Uma narrativa que declaradamente confunde ficção e realidade, num estilo aparentemente autobiográfico mas que cedo mostra ser uma mistura de estilos com um carácter vincado na forma como o autor dá consistência a um conjunto de acções e pensamentos, que, não levando a lugar algum, valem pelo riquíssimo conteúdo em si e pela forma cativante e divertida como o autor nos troca as ideias e surpreende inúmeras vezes.

Começando por um passeio no castelo de Montaigne, seguem-se uma série de devaneios à volta de uma viagem de TGV de Madrid para Sevilha, de onde parte uma viagem a Nápoles apimentada por discussões literárias e filosóficas com um professor Morante internado num manicómio. Tais acontecimentos são relatados a partir de um hotel na rua Vaneau em Paris, rua a partir da qual se começam a associar uma série de acontecimentos com base em factos históricos e actuais dessa mesma rua, entremeados por uma visita ao manicómio onde esteve internado por vinte e três anos Robert Walser, e um retiro aparentemente final numa cidade inexistente denominada Lokunowo, sem esquecer um relato fingidamente factual de vivências na Patagónia.

Doutor Pasavento, Doutor Pynchon, e um alter-ego Doutor Ingravallo, que é a consciência crítica dos dois primeiros nas suas sendas pelo desaparecimento, combinam-se numa mesma personagem que chega a perder o sentido de si próprio e brinca com a própria reputação do autor aparentemente narrador e personagem principal do livro.

Um livro complexo em termos das divagações e associações que faz entre acontecimentos e vários escritores, mais os seus pensamentos, num caldo de devaneio introspectivo, mas baseado numa escrita fluída e descontraída, presenteando-nos com mil e uma ideias e reflexões acerca da vida e da existência, muitas vezes no limiar do absurdo mas contundente na forma como expõe, através dos pensamentos do próprio autor ou dos autores que cita, as fragilidades das bases de sustentação do modo de vida e valores aparentemente sólidas com que as pessoas encaram a realidade, construção humana que tem mais de literatura que de verdade.

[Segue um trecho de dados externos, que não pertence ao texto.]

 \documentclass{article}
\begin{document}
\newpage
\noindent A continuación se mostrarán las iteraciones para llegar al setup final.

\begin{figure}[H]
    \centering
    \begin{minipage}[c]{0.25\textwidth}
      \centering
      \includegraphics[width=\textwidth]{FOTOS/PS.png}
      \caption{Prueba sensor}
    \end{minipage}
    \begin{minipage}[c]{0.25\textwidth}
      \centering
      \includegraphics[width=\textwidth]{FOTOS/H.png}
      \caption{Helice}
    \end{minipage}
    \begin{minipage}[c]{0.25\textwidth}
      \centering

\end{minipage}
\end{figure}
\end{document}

Um hino ao passar despercebido, o enaltecimento de que o convívio e as obrigações sociais subvertem o indivíduo e o desviam de usufruir a sua existência numa bela infelicidade, em vez de uma constante luta pela felicidade que não passa de uma ilusão, o que a velhice acabará por demonstrar. No entanto o aparente sucesso do passar despercebido levanta ao narrador a angústia de ninguém reparar nele...
A subtil crítica ao modo de vida do homem do nosso tempo, desaparecido na mediatização de todos os acontecimentos e que luta por uma identidade que nunca terá direito a mais do que cinco minutos de fama.